The Southern Book Club's Guide to Slaying Vampires by Grady Hendrix
Publication Date: April 7th 2020 by Quirk BooksPages: 400
Audio Length: 13 hrs 49 min
Narrator: Bahni Turpin
Source: Library Lend
Rating: ★★★½
About the book:
Fried Green Tomatoes and "Steel Magnolias" meet Dracula in this Southern-flavored supernatural thriller set in the '90s about a women's book club that must protect its suburban community from a mysterious and handsome stranger who turns out to be a blood-sucking fiend.
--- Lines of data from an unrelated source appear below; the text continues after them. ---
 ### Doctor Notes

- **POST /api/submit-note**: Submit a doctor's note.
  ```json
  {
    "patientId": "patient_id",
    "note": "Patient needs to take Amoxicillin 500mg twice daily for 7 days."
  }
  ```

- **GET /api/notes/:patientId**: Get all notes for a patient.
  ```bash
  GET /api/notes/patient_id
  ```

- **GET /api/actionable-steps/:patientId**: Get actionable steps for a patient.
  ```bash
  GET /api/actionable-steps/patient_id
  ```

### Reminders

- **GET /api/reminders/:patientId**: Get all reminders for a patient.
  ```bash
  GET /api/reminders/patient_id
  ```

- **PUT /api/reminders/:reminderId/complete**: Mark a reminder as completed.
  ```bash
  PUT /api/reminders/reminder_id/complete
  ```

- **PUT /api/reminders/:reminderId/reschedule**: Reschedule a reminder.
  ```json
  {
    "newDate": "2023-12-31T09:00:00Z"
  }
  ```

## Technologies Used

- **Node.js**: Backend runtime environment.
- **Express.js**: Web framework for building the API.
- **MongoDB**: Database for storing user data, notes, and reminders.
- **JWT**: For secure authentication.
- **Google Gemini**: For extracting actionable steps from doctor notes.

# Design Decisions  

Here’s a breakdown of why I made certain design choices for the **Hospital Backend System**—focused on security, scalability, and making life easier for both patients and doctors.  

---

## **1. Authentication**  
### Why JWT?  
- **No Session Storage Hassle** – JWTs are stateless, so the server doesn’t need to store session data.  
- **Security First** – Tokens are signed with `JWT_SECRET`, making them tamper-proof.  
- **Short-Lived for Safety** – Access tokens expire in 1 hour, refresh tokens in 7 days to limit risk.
Patricia Campbell had always planned for a big life, but after giving up her career as a nurse to marry an ambitious doctor and become a mother, Patricia's life has never felt smaller. The days are long, her kids are ungrateful, her husband is distant, and her to-do list is never really done. The one thing she has to look forward to is her book club, a group of Charleston mothers united only by their love for true-crime and suspenseful fiction. In these meetings, they're more likely to discuss the FBI's recent siege of Waco as much as the ups and downs of marriage and motherhood.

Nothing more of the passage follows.